Jesus instructed us to get the log out of our own eye before trying to get the speck out of someone else's. I like the phrase, "the worst sinner I know is me." If we truly believe that, it will have a profound affect on the way we interact with other people. No other person's sins are worse than mine. I am more concerned about my own sins than I am about other people's. We Christians have some real soul searching to do here. Collectively we have been doubling down on judging the "sins of the world" while politely excusing our own sins.
Religious people, Christians in particular often struggle with this. We tend to minimize the sins of self-righteousness and spiritual pride. I think the sins that Christians in America should be giving close attention to are the sins of Christian nationalism, legalism, and spiritual arrogance. These sins are deceptive, toxic and rooted in even deeper sins that have contributed to the decline of the church in America and promoted a "win at all costs" kind of mindset. We have pursued moral conformity over the gospel and political victories over Kingdom victories for far too long. I am convinced that any kind of movement for God's kingdom in America will be rooted in repentance by Christians.
The gospel of John says through Jesus we have "grace upon grace." Grace is underserved kindness. Christianity has always been grounded in the radical teaching of Jesus to love your enemies and pray for those who persecute you. Jesus makes it clear that peacemakers are blessed. Grace is the power that God uses to heal, restore, change, and bless. As people were drawn to Jesus because of grace, so his followers should also be known.

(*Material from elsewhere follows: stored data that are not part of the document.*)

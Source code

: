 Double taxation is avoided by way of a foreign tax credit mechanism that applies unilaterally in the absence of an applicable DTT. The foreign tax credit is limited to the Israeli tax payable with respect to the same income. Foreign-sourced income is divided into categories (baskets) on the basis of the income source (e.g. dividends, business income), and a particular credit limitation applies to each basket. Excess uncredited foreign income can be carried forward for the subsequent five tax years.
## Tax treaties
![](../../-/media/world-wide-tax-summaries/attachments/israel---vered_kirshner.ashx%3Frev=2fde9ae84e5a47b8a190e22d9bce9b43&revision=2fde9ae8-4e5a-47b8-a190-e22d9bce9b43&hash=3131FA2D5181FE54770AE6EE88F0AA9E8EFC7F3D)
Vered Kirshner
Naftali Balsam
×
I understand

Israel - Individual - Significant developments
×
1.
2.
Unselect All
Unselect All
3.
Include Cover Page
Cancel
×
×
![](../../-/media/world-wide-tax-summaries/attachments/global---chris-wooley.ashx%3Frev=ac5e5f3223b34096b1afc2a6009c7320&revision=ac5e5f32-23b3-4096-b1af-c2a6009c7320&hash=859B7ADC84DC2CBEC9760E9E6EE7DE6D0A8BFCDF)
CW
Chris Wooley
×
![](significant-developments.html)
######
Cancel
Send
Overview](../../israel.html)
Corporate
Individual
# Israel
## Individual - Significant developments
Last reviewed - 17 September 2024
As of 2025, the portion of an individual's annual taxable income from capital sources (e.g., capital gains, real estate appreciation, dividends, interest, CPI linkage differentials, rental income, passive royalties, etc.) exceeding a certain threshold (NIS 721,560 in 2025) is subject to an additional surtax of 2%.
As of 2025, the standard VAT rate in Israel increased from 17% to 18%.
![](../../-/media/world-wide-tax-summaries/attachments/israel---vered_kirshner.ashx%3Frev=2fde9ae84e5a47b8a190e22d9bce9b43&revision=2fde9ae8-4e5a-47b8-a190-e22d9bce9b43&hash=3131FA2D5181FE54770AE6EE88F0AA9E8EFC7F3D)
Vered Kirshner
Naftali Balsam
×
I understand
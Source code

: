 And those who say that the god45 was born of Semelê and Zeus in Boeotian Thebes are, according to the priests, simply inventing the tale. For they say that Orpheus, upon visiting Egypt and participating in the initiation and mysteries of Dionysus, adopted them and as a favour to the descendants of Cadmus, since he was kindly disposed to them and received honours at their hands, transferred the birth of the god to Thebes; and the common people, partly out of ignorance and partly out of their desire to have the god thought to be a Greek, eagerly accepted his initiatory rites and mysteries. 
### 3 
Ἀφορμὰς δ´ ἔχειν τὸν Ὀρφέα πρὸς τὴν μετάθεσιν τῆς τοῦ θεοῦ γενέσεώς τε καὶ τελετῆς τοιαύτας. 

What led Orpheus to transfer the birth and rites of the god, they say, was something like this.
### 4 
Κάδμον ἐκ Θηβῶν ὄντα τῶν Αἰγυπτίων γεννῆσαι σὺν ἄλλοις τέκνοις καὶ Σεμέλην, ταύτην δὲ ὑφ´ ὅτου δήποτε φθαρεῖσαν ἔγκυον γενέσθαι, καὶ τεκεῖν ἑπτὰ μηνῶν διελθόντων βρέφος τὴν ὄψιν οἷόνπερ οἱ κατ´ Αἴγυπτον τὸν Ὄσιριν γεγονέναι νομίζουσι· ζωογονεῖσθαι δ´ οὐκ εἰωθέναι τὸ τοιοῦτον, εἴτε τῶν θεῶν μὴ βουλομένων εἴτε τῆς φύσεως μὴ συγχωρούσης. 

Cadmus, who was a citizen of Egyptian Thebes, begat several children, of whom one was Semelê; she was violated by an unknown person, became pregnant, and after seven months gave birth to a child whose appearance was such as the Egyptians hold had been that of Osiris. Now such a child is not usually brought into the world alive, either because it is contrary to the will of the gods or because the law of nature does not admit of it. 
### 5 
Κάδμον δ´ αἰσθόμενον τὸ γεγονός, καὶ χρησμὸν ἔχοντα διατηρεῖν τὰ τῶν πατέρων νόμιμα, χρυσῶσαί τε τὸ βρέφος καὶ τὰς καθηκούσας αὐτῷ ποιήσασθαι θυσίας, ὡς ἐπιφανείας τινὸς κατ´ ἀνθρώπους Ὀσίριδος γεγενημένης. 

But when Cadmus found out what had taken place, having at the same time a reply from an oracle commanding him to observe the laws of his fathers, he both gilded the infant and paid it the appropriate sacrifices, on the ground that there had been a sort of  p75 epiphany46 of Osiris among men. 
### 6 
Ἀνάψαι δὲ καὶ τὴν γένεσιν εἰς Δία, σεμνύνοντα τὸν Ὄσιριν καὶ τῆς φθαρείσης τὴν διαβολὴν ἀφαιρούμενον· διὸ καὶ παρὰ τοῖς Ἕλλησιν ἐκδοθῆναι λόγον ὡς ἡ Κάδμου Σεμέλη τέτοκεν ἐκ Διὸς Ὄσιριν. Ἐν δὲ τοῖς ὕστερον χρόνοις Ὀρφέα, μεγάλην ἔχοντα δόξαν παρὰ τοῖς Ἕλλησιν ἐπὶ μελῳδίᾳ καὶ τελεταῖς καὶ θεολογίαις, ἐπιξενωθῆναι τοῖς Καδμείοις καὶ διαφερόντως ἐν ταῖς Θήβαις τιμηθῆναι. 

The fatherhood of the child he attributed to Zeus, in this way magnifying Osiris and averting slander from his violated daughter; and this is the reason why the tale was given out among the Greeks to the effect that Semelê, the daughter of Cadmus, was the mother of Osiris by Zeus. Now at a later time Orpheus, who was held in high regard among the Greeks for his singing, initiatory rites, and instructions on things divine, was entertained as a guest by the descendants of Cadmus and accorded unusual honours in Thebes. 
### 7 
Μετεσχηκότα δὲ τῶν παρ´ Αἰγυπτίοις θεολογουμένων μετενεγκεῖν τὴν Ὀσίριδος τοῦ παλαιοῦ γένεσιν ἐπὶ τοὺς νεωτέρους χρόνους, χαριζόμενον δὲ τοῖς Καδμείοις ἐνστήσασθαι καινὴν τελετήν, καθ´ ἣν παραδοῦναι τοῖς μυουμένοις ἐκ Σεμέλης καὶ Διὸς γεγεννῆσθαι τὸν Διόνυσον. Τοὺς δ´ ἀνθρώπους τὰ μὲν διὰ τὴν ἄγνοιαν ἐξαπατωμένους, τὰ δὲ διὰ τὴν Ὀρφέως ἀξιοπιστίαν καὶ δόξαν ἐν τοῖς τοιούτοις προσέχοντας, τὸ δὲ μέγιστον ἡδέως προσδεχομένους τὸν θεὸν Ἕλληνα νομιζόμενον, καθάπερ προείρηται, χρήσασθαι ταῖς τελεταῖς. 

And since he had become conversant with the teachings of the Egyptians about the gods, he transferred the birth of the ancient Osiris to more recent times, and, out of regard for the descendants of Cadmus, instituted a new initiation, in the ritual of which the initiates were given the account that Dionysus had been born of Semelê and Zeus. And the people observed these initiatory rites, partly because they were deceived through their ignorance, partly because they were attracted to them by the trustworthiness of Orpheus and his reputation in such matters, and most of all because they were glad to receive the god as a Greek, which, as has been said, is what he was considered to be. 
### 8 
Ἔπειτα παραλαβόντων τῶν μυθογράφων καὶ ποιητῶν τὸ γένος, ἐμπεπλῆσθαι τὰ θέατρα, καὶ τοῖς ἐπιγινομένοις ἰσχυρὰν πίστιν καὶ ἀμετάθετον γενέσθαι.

Yes, it is last for a reason. Too often we want to lead with truth. Just because you don't lead with truth, doesn't mean you have compromised truth. Truth matters profoundly, and it must be spoken - but it must be spoken in love. If we haven't earned the right to speak the truth, it won't be heard anyway. Truth spoken in rage, in anger, in hatred, in arrogance, in intolerance - is rarely heard, and hardly ever embraced. Many Christians and churches are speaking truth, but no one is listening, and for good reason. It's hard to listen and hear when the truth is covered over in hypocrisy, anger, rage, pride, and self-righteousness. Speak truth, for sure - but be very careful about how and when.
Don't lose sight of the fact that Christianity is bigger than America - always has been, and always will be. I think many American Christians feel that the two are inseparably connected. They are not. In fact, America isn't the epicenter of global Christianity any more. It has moved to Africa, or parts of Asia. America is now a mission field. It seems that many Christians have defended our current President as if he is the preserver of Christianity. He is not. Far from it. No matter who you support politically, that power is not what the church needs. Yes, religious freedom is a wonderful, beautiful, powerful thing. But don't confuse that with Christian nationalism.
What happened yesterday in our nation's capital was embarrassing, disgraceful, and evil. Our President's words and actions were wrong and destructive. The diagnosis of the situation is complex and complicated. The solutions to the problems and the path forward are difficult and overwhelming. It is my hope and prayer that Christians can be a part of healing and reconciliation. But that won't happen if we don't walk in the spirit of our Savior Jesus - in humility, grace, repentance, and truth.
If you made it this far, thanks for bearing with me. I pray these thoughts are helpful.
Rev. Paul Schult is an LCMS pastor, serving at Redeemer Lutheran Church in Redwood City, CA.